Accounting is Easy, Right???

The First Installment in the  “Accounting Made Easy for [Business Owners/Attorneys]” Series

An Interview by YOU with M. Martin (Marty) Mercer, J.D., CPA, FCPA, CFE, CFF

 YOU: So Marty, you maintain that accounting is easy but it seems complicated & very detail oriented. Why do you say it is so easy?

MARTY: We all are familiar with the formula: “Assets = Liabilities + Equity”.  And we all know the rules that both sides of this equation need to be equal in dollar amount.

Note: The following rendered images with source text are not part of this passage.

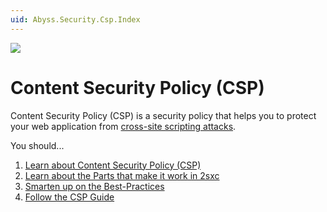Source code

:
 ```yaml
---
uid: Abyss.Security.Csp.Index
---
```


<img src="~/assets/features/content-security-policy.svg" class="feature">

# Content Security Policy (CSP)

Content Security Policy (CSP) is a security policy that helps you to protect your web application from [cross-site scripting attacks](https://en.wikipedia.org/wiki/Cross-site_scripting).

You should...

1. [Learn about Content Security Policy (CSP)](xref:Abyss.Security.Csp.Background)
2. [Learn about the Parts that make it work in 2sxc](xref:Abyss.Security.Csp.Parts)
3. [Smarten up on the Best-Practices](xref:Abyss.Security.Csp.BestPractices)
4. [Follow the CSP Guide](xref:Abyss.Security.Csp.Guide)
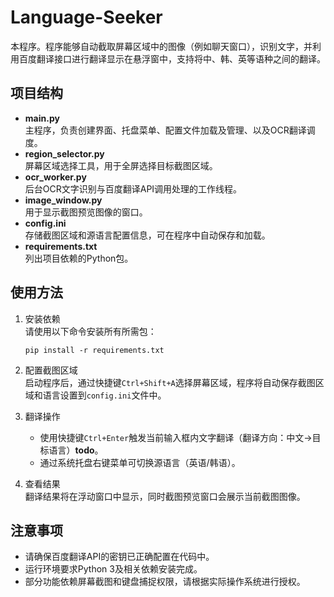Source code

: # Language-Seeker

本程序。程序能够自动截取屏幕区域中的图像（例如聊天窗口），识别文字，并利用百度翻译接口进行翻译显示在悬浮窗中，支持将中、韩、英等语种之间的翻译。 

## 项目结构

- **main.py**  
  主程序，负责创建界面、托盘菜单、配置文件加载及管理、以及OCR翻译调度。
- **region_selector.py**  
  屏幕区域选择工具，用于全屏选择目标截图区域。
- **ocr_worker.py**  
  后台OCR文字识别与百度翻译API调用处理的工作线程。
- **image_window.py**  
  用于显示截图预览图像的窗口。
- **config.ini**  
  存储截图区域和源语言配置信息，可在程序中自动保存和加载。
- **requirements.txt**  
  列出项目依赖的Python包。

## 使用方法

1. 安装依赖  
   请使用以下命令安装所有所需包：
   ```
   pip install -r requirements.txt
   ```
   
2. 配置截图区域  
   启动程序后，通过快捷键`Ctrl+Shift+A`选择屏幕区域，程序将自动保存截图区域和语言设置到`config.ini`文件中。

3. 翻译操作  
   - 使用快捷键`Ctrl+Enter`触发当前输入框内文字翻译（翻译方向：中文→目标语言）**todo**。
   - 通过系统托盘右键菜单可切换源语言（英语/韩语）。

4. 查看结果  
   翻译结果将在浮动窗口中显示，同时截图预览窗口会展示当前截图图像。

## 注意事项

- 请确保百度翻译API的密钥已正确配置在代码中。
- 运行环境要求Python 3及相关依赖安装完成。
- 部分功能依赖屏幕截图和键盘捕捉权限，请根据实际操作系统进行授权。

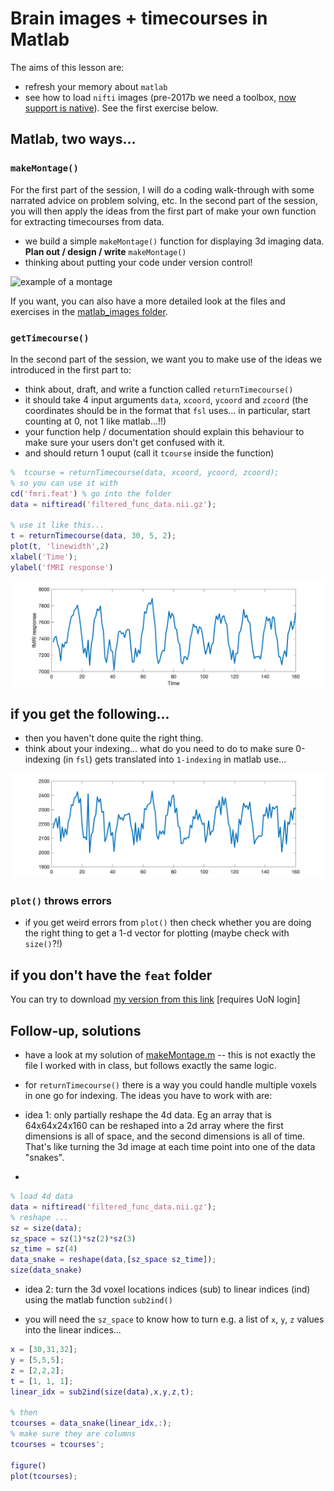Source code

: # Brain images + timecourses in Matlab

The aims of this lesson are:

  - refresh your memory about ``matlab``
  - see how to load ``nifti`` images (pre-2017b we need a toolbox, [now support is native](https://uk.mathworks.com/help/images/ref/niftiread.html)). See the first exercise below.

## Matlab, two ways...

### `makeMontage()`

For the first part of the session, I will do a coding walk-through with some narrated advice on problem solving, etc. In the second part of the session, you will then apply the ideas from the first part of make your own function for extracting timecourses from data.

  - we build a simple ``makeMontage()`` function for displaying 3d imaging data. **Plan out / design / write** ``makeMontage()``
  - thinking about putting your code under version control!
  
![example of a montage](./im-01-montage.png)

If you want, you can also have a more detailed look at the files and exercises in the [matlab_images folder](./matlab_images/Readme.md).

### `getTimecourse()`

In the second part of the session, we want you to make use of the ideas we introduced in the first part to:

- think about, draft, and write a function called `returnTimecourse()`
- it should take 4 input arguments `data`, `xcoord`, `ycoord` and `zcoord` (the coordinates should be in the format that `fsl` uses... in particular, start counting at 0, not 1 like matlab...!!)
- your function help / documentation should explain this behaviour to make sure your users don't get confused with it.
- and should return 1 ouput (call it `tcourse` inside the function)

```matlab
%  tcourse = returnTimecourse(data, xcoord, ycoord, zcoord);
% so you can use it with 
cd('fmri.feat') % go into the folder
data = niftiread('filtered_func_data.nii.gz');

% use it like this...
t = returnTimecourse(data, 30, 5, 2);
plot(t, 'linewidth',2)
xlabel('Time'); 
ylabel('fMRI response')
``` 

![correct version](./matlab_images/tcourse.png)

## if you get the following...

- then you haven't done quite the right thing.
- think about your indexing... what do you need to do to make sure 0-indexing (in `fsl`) gets translated into `1-indexing` in matlab use...

![not quite version](./matlab_images/tcourse-not-quite-right.png)

### `plot()` throws errors

- if you get weird errors from `plot()` then check whether you are doing the right thing to get a 1-d vector for plotting (maybe check with `size()`?!)


## if you don't have the `feat` folder

You can try to download [my version from this link](https://uniofnottm-my.sharepoint.com/:u:/g/personal/denis_schluppeck_nottingham_ac_uk/EdBs0igKBxdJsf3EEGfRtLQBIOP-PMBGmR9q79K-NzhUPQ?e=5FMC2c)
 [requires UoN login]

## Follow-up, solutions

- have a look at my solution of [makeMontage.m](./matlab_images/makeMontage.m) -- this is not exactly the file I worked with in class, but follows exactly the same logic.

- for `returnTimecourse()` there is a way you could handle multiple voxels in one go for indexing. The ideas you have to work with are:

- idea 1: only partially reshape the 4d data. Eg an array that is 64x64x24x160 can be reshaped into a 2d array where the first dimensions is all of space, and the second dimensions is all of time. That's like turning the 3d image at each time point into one of the data "snakes".
- 
```matlab
% load 4d data
data = niftiread('filtered_func_data.nii.gz');
% reshape ...
sz = size(data);
sz_space = sz(1)*sz(2)*sz(3)
sz_time = sz(4) 
data_snake = reshape(data,[sz_space sz_time]);
size(data_snake)
```

- idea 2: turn the 3d voxel locations indices (sub) to linear indices (ind) using the matlab function `sub2ind()`

- you will need the `sz_space` to know how to turn e.g. a list of `x`, `y`, `z` values into the linear indices...

```matlab
x = [30,31,32]; 
y = [5,5,5]; 
z = [2,2,2];
t = [1, 1, 1];
linear_idx = sub2ind(size(data),x,y,z,t);

% then
tcourses = data_snake(linear_idx,:);
% make sure they are columns
tcourses = tcourses';

figure()
plot(tcourses);

```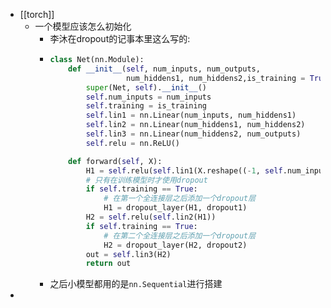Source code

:- [[torch]]
	- 一个模型应该怎么初始化
		- 李沐在dropout的记事本里这么写的:
		- ```python
		  class Net(nn.Module):
		      def __init__(self, num_inputs, num_outputs, 
		                   num_hiddens1, num_hiddens2,is_training = True):
		          super(Net, self).__init__()
		          self.num_inputs = num_inputs
		          self.training = is_training
		          self.lin1 = nn.Linear(num_inputs, num_hiddens1)
		          self.lin2 = nn.Linear(num_hiddens1, num_hiddens2)
		          self.lin3 = nn.Linear(num_hiddens2, num_outputs)
		          self.relu = nn.ReLU()
		  
		      def forward(self, X):
		          H1 = self.relu(self.lin1(X.reshape((-1, self.num_inputs))))
		          # 只有在训练模型时才使用dropout
		          if self.training == True:
		              # 在第一个全连接层之后添加一个dropout层
		              H1 = dropout_layer(H1, dropout1)
		          H2 = self.relu(self.lin2(H1))
		          if self.training == True:
		              # 在第二个全连接层之后添加一个dropout层
		              H2 = dropout_layer(H2, dropout2)
		          out = self.lin3(H2)
		          return out
		  ```
		- 之后小模型都用的是`nn.Sequential`进行搭建
-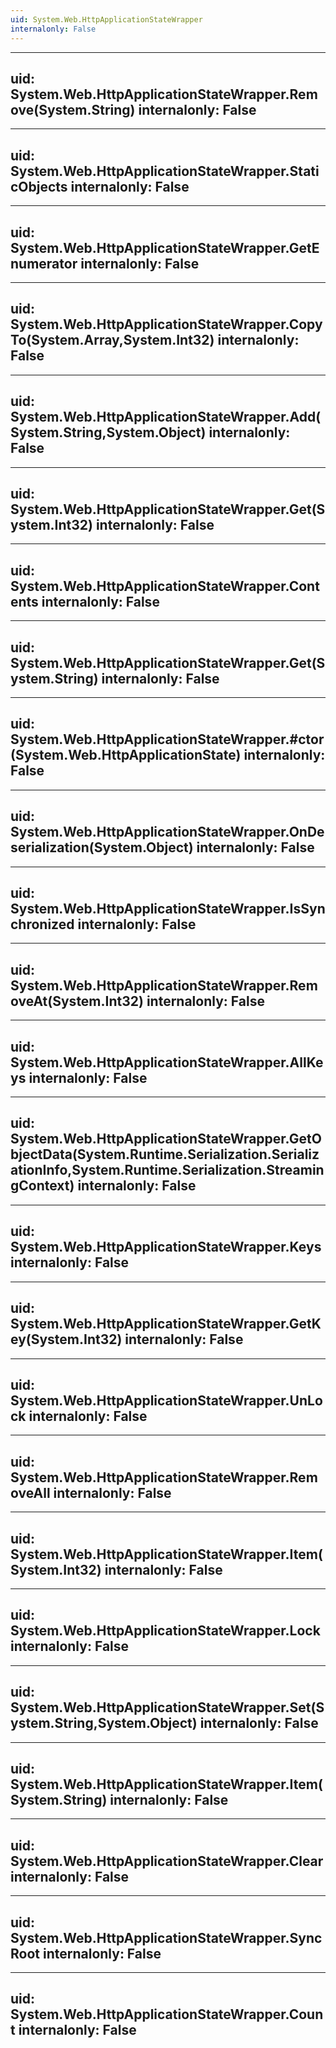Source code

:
 ```yaml
---
uid: System.Web.HttpApplicationStateWrapper
internalonly: False
---
```


---
uid: System.Web.HttpApplicationStateWrapper.Remove(System.String)
internalonly: False
---

---
uid: System.Web.HttpApplicationStateWrapper.StaticObjects
internalonly: False
---

---
uid: System.Web.HttpApplicationStateWrapper.GetEnumerator
internalonly: False
---

---
uid: System.Web.HttpApplicationStateWrapper.CopyTo(System.Array,System.Int32)
internalonly: False
---

---
uid: System.Web.HttpApplicationStateWrapper.Add(System.String,System.Object)
internalonly: False
---

---
uid: System.Web.HttpApplicationStateWrapper.Get(System.Int32)
internalonly: False
---

---
uid: System.Web.HttpApplicationStateWrapper.Contents
internalonly: False
---

---
uid: System.Web.HttpApplicationStateWrapper.Get(System.String)
internalonly: False
---

---
uid: System.Web.HttpApplicationStateWrapper.#ctor(System.Web.HttpApplicationState)
internalonly: False
---

---
uid: System.Web.HttpApplicationStateWrapper.OnDeserialization(System.Object)
internalonly: False
---

---
uid: System.Web.HttpApplicationStateWrapper.IsSynchronized
internalonly: False
---

---
uid: System.Web.HttpApplicationStateWrapper.RemoveAt(System.Int32)
internalonly: False
---

---
uid: System.Web.HttpApplicationStateWrapper.AllKeys
internalonly: False
---

---
uid: System.Web.HttpApplicationStateWrapper.GetObjectData(System.Runtime.Serialization.SerializationInfo,System.Runtime.Serialization.StreamingContext)
internalonly: False
---

---
uid: System.Web.HttpApplicationStateWrapper.Keys
internalonly: False
---

---
uid: System.Web.HttpApplicationStateWrapper.GetKey(System.Int32)
internalonly: False
---

---
uid: System.Web.HttpApplicationStateWrapper.UnLock
internalonly: False
---

---
uid: System.Web.HttpApplicationStateWrapper.RemoveAll
internalonly: False
---

---
uid: System.Web.HttpApplicationStateWrapper.Item(System.Int32)
internalonly: False
---

---
uid: System.Web.HttpApplicationStateWrapper.Lock
internalonly: False
---

---
uid: System.Web.HttpApplicationStateWrapper.Set(System.String,System.Object)
internalonly: False
---

---
uid: System.Web.HttpApplicationStateWrapper.Item(System.String)
internalonly: False
---

---
uid: System.Web.HttpApplicationStateWrapper.Clear
internalonly: False
---

---
uid: System.Web.HttpApplicationStateWrapper.SyncRoot
internalonly: False
---

---
uid: System.Web.HttpApplicationStateWrapper.Count
internalonly: False
---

YOU: Sure, but you are not telling me anything we all don’t already know. We have all learned that “Assets = Liabilities + Equity”.  But after that things get really complicated with detailed Income Statements; I still don’t know what a Cash Flow Statement is supposed to be telling me; and, to this day, Debits & Credits still trip me up but I am embarrassed to admit it. Just when I think I understand Debits & Credits then they go and reverse on me again… #$^%#@!!! How can you say accounting is easy and then just drag out that old formula “Assets = Liabilities + Equity” and expect us to believe it???  (Easy for you because you’re a CPA…)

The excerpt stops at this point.